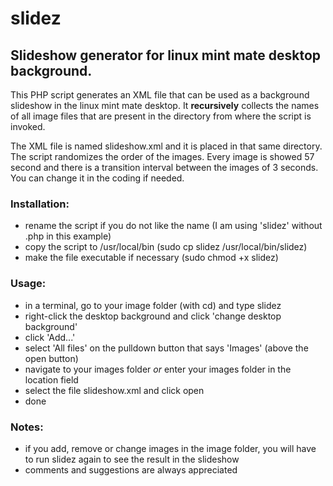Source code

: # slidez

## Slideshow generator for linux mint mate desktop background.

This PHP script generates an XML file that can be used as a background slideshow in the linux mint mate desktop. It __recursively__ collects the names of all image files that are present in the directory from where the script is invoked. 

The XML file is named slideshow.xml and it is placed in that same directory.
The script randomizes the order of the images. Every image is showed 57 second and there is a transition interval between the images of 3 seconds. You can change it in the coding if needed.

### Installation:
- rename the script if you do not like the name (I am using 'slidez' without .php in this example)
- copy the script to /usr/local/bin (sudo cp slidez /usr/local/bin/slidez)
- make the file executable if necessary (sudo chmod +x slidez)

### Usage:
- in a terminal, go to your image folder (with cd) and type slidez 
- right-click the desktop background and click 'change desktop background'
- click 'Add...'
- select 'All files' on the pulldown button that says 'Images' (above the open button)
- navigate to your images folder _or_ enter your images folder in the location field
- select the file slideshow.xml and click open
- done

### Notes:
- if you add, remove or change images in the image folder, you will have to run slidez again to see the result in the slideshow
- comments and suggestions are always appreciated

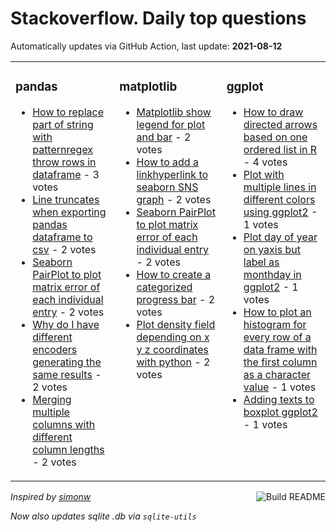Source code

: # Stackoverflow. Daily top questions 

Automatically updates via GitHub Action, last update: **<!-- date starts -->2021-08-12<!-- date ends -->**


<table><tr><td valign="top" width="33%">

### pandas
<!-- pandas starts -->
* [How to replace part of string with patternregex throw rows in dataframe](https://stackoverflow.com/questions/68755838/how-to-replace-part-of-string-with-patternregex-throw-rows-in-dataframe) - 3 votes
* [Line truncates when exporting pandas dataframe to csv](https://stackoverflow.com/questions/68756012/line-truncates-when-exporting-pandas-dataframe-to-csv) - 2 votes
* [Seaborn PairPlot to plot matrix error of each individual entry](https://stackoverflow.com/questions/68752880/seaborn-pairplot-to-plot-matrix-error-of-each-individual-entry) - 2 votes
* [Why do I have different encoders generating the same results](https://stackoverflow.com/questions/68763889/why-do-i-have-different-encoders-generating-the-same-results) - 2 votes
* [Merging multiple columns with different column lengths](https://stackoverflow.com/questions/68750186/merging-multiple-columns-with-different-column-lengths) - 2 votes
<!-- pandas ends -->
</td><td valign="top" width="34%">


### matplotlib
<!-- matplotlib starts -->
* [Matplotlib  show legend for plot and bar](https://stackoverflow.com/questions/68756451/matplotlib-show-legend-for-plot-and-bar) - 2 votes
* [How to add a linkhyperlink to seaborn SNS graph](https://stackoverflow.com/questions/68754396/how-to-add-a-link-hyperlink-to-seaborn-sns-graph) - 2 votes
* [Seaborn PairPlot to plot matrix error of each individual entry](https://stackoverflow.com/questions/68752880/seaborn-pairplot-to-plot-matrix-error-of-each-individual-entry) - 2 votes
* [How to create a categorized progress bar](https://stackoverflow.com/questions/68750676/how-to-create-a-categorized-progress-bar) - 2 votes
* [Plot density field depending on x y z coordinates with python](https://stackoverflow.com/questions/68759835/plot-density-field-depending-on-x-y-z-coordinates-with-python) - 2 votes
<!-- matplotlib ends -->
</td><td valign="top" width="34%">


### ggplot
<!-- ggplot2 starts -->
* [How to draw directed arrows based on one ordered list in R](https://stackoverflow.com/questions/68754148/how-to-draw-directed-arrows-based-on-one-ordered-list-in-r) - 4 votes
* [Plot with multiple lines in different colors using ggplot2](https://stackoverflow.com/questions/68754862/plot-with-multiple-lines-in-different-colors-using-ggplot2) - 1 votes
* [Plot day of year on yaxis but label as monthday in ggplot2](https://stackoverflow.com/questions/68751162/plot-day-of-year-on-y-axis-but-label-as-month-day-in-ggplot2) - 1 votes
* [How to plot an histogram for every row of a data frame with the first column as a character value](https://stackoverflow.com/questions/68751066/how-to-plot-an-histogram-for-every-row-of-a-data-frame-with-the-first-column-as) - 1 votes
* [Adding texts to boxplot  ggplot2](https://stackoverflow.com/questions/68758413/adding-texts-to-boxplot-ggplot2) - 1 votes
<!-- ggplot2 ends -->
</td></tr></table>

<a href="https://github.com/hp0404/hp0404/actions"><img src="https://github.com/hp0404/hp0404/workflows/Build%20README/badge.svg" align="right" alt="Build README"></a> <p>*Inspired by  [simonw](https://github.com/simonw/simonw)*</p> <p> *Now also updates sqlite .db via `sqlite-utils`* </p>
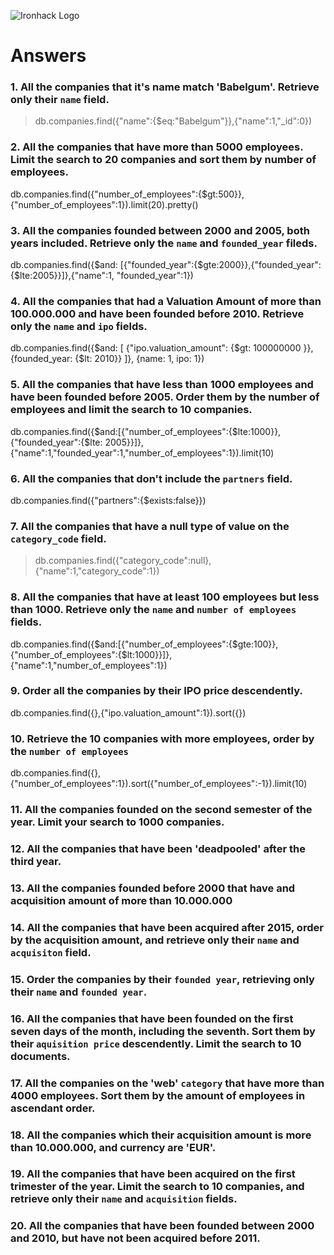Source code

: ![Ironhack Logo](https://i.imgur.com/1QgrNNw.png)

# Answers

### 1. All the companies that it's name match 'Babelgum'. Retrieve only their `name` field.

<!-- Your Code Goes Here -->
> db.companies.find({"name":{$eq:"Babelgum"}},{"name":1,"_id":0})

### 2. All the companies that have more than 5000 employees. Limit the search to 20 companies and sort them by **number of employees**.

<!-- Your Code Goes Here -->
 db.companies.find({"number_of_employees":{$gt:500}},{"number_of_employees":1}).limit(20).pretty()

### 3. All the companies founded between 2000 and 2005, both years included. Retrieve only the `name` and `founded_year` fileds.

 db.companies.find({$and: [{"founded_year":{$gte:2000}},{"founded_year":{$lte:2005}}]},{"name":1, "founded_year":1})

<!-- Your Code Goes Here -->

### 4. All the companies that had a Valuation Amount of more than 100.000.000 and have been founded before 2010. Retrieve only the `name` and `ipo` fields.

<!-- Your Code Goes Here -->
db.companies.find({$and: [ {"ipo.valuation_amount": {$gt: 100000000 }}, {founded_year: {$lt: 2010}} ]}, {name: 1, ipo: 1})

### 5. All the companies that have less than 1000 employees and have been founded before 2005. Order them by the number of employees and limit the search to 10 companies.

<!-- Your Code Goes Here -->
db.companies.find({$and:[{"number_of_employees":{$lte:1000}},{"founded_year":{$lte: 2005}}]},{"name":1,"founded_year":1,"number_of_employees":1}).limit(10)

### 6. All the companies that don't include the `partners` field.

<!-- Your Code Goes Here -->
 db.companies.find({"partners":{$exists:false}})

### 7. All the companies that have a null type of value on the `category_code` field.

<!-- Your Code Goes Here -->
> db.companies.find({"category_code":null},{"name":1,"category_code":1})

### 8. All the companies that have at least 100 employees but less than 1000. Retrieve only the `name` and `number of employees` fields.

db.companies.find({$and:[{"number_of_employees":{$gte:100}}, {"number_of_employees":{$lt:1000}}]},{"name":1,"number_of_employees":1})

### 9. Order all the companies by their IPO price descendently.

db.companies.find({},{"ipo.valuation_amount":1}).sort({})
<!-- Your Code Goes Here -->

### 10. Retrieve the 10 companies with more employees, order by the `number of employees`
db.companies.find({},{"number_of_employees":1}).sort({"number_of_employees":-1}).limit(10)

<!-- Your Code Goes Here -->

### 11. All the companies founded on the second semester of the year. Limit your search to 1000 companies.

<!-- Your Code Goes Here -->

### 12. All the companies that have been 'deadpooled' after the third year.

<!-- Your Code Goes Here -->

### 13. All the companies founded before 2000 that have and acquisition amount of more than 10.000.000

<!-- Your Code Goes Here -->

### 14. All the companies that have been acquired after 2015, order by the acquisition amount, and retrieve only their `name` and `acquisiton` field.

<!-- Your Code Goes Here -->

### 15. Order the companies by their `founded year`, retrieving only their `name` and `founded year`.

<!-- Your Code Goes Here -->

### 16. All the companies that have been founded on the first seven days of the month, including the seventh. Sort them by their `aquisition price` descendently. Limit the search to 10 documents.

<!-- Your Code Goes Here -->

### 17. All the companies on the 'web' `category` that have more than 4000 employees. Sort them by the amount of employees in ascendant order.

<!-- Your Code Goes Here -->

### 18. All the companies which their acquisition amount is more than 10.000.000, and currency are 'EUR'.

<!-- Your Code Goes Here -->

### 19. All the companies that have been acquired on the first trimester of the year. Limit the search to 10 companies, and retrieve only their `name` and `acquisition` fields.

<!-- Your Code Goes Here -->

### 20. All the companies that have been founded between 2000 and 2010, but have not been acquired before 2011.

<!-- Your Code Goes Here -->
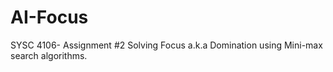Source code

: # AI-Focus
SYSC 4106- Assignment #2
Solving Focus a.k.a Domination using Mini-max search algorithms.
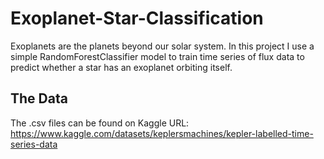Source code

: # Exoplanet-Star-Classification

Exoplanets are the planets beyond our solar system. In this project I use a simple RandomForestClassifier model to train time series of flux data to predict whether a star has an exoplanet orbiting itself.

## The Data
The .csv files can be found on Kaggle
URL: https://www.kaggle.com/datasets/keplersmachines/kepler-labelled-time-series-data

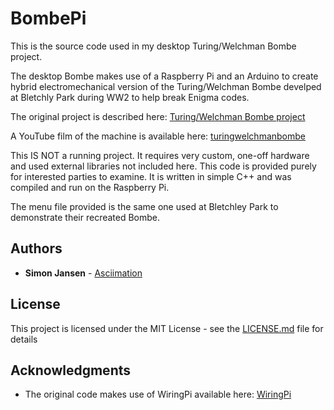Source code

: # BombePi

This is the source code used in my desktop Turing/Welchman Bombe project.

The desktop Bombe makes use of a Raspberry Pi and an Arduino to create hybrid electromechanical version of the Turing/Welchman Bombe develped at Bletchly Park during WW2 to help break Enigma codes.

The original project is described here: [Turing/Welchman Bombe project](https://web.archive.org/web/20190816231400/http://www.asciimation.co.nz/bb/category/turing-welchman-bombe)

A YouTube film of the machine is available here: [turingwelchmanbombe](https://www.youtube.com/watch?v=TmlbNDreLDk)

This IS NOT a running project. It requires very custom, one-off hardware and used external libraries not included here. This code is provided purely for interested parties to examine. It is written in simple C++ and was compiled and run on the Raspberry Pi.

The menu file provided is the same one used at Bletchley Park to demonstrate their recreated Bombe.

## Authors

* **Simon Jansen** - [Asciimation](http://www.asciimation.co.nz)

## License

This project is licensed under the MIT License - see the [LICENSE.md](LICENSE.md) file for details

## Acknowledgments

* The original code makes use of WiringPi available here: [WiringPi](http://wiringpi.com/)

########################################

**Work to complete:** Pull every line containing "starts" out of the entries.

**Output for this exercise:**
Automatically updates via GitHub Action, last update: **<!-- date starts -->2021-08-12<!-- date ends -->**
<!-- pandas starts -->
<!-- matplotlib starts -->
<!-- ggplot2 starts -->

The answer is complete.